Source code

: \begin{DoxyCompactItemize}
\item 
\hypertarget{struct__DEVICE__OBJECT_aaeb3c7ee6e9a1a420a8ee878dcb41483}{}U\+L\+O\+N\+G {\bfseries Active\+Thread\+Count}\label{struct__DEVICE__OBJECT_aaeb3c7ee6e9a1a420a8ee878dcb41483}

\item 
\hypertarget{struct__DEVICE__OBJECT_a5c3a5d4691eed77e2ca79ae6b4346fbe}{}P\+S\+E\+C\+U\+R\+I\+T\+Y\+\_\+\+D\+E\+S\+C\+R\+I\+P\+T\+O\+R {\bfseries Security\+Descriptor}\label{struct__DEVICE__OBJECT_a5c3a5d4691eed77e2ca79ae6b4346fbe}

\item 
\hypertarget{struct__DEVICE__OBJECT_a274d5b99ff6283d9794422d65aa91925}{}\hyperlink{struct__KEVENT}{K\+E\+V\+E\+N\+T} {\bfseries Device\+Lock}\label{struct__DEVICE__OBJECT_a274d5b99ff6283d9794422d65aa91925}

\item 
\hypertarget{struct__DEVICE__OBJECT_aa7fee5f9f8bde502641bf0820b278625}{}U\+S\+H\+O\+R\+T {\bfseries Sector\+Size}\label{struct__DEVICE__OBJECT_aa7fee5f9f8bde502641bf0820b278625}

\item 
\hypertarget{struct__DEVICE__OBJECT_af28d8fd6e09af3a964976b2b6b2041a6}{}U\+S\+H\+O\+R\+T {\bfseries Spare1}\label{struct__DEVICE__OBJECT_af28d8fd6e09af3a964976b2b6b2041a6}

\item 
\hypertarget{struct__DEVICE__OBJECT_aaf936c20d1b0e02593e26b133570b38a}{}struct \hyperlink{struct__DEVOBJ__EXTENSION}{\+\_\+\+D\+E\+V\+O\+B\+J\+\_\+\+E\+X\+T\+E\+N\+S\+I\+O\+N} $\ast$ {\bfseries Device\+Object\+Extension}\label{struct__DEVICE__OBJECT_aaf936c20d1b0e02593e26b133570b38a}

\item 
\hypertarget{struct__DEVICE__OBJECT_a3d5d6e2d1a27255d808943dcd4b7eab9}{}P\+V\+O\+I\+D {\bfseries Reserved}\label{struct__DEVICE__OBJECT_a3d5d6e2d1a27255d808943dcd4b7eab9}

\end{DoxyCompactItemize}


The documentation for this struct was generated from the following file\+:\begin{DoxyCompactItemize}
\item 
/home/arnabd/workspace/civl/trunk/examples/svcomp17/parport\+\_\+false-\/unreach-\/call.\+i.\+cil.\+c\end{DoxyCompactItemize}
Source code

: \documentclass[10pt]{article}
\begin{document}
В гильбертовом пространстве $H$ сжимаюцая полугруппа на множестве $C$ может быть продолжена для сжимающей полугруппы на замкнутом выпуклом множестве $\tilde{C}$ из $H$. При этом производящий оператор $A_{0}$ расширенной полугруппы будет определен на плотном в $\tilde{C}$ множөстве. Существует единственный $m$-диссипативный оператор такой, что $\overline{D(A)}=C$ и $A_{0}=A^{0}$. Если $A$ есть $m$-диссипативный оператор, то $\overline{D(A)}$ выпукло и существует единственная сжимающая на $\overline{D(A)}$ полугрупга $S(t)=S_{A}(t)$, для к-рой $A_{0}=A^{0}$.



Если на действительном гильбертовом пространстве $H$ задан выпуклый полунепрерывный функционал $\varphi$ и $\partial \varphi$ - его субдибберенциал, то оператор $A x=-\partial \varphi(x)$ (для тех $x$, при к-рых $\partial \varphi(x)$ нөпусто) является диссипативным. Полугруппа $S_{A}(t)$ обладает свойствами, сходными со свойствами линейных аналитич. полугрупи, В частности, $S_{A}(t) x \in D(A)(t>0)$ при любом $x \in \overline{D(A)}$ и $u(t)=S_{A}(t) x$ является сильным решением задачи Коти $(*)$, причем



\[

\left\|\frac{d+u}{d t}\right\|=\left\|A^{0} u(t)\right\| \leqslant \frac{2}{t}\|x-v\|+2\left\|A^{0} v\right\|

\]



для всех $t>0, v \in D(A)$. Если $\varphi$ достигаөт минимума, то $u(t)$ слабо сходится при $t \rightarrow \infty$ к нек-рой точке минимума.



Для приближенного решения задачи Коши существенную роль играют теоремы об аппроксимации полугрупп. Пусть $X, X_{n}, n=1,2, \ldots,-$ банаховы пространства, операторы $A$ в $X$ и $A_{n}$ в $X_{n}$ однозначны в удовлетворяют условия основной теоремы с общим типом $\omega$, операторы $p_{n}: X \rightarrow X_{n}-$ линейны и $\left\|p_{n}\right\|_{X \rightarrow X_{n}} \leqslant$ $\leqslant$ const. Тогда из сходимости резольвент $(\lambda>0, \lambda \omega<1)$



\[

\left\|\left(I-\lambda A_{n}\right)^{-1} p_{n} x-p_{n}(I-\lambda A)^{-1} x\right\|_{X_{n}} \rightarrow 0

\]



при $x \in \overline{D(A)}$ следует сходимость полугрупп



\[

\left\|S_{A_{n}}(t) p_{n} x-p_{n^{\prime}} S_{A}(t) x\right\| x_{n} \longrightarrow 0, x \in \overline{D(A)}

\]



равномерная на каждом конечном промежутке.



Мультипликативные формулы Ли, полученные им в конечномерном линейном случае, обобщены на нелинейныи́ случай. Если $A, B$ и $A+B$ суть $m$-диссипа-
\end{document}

◆ ◆ ◆ ◆ ◆

ACTIVITY:
In the entries above, find each line with the word "задачи" and copy it.

TASK RESULT:
Если на действительном гильбертовом пространстве $H$ задан выпуклый полунепрерывный функционал $\varphi$ и $\partial \varphi$ - его субдибберенциал, то оператор $A x=-\partial \varphi(x)$ (для тех $x$, при к-рых $\partial \varphi(x)$ нөпусто) является диссипативным. Полугруппа $S_{A}(t)$ обладает свойствами, сходными со свойствами линейных аналитич. полугрупи, В частности, $S_{A}(t) x \in D(A)(t>0)$ при любом $x \in \overline{D(A)}$ и $u(t)=S_{A}(t) x$ является сильным решением задачи Коти $(*)$, причем
Для приближенного решения задачи Коши существенную роль играют теоремы об аппроксимации полугрупп. Пусть $X, X_{n}, n=1,2, \ldots,-$ банаховы пространства, операторы $A$ в $X$ и $A_{n}$ в $X_{n}$ однозначны в удовлетворяют условия основной теоремы с общим типом $\omega$, операторы $p_{n}: X \rightarrow X_{n}-$ линейны и $\left\|p_{n}\right\|_{X \rightarrow X_{n}} \leqslant$ $\leqslant$ const. Тогда из сходимости резольвент $(\lambda>0, \lambda \omega<1)$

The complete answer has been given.